- HOW TO COMPLETE THIS TASK:
Go through the entries below and print, exactly, the lines starting at the one with "- File complexity assessment" and ending at the one with "### useFileBrowser", keeping both ends and no others.

[Stored data entries]
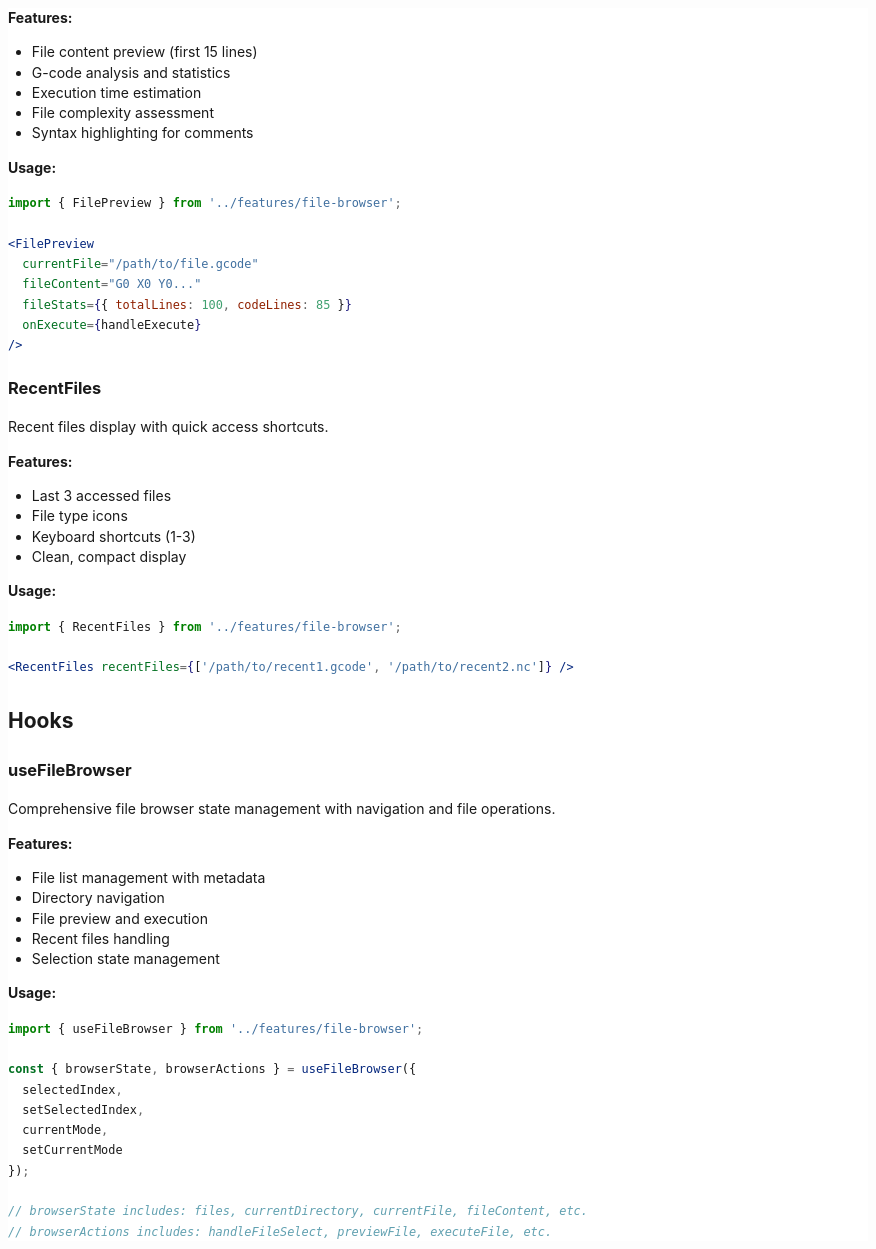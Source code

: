 **Features:**
- File content preview (first 15 lines)
- G-code analysis and statistics
- Execution time estimation
- File complexity assessment
- Syntax highlighting for comments

**Usage:**
```jsx
import { FilePreview } from '../features/file-browser';

<FilePreview
  currentFile="/path/to/file.gcode"
  fileContent="G0 X0 Y0..."
  fileStats={{ totalLines: 100, codeLines: 85 }}
  onExecute={handleExecute}
/>
```

### RecentFiles
Recent files display with quick access shortcuts.

**Features:**
- Last 3 accessed files
- File type icons
- Keyboard shortcuts (1-3)
- Clean, compact display

**Usage:**
```jsx
import { RecentFiles } from '../features/file-browser';

<RecentFiles recentFiles={['/path/to/recent1.gcode', '/path/to/recent2.nc']} />
```

## Hooks

### useFileBrowser
Comprehensive file browser state management with navigation and file operations.

**Features:**
- File list management with metadata
- Directory navigation
- File preview and execution
- Recent files handling
- Selection state management

**Usage:**
```jsx
import { useFileBrowser } from '../features/file-browser';

const { browserState, browserActions } = useFileBrowser({
  selectedIndex,
  setSelectedIndex,
  currentMode,
  setCurrentMode
});

// browserState includes: files, currentDirectory, currentFile, fileContent, etc.
// browserActions includes: handleFileSelect, previewFile, executeFile, etc.
```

- ANSWER TO THE EXERCISE:
- File complexity assessment
- Syntax highlighting for comments

**Usage:**
```jsx
import { FilePreview } from '../features/file-browser';

<FilePreview
  currentFile="/path/to/file.gcode"
  fileContent="G0 X0 Y0..."
  fileStats={{ totalLines: 100, codeLines: 85 }}
  onExecute={handleExecute}
/>
```

### RecentFiles
Recent files display with quick access shortcuts.

**Features:**
- Last 3 accessed files
- File type icons
- Keyboard shortcuts (1-3)
- Clean, compact display

**Usage:**
```jsx
import { RecentFiles } from '../features/file-browser';

<RecentFiles recentFiles={['/path/to/recent1.gcode', '/path/to/recent2.nc']} />
```

## Hooks

### useFileBrowser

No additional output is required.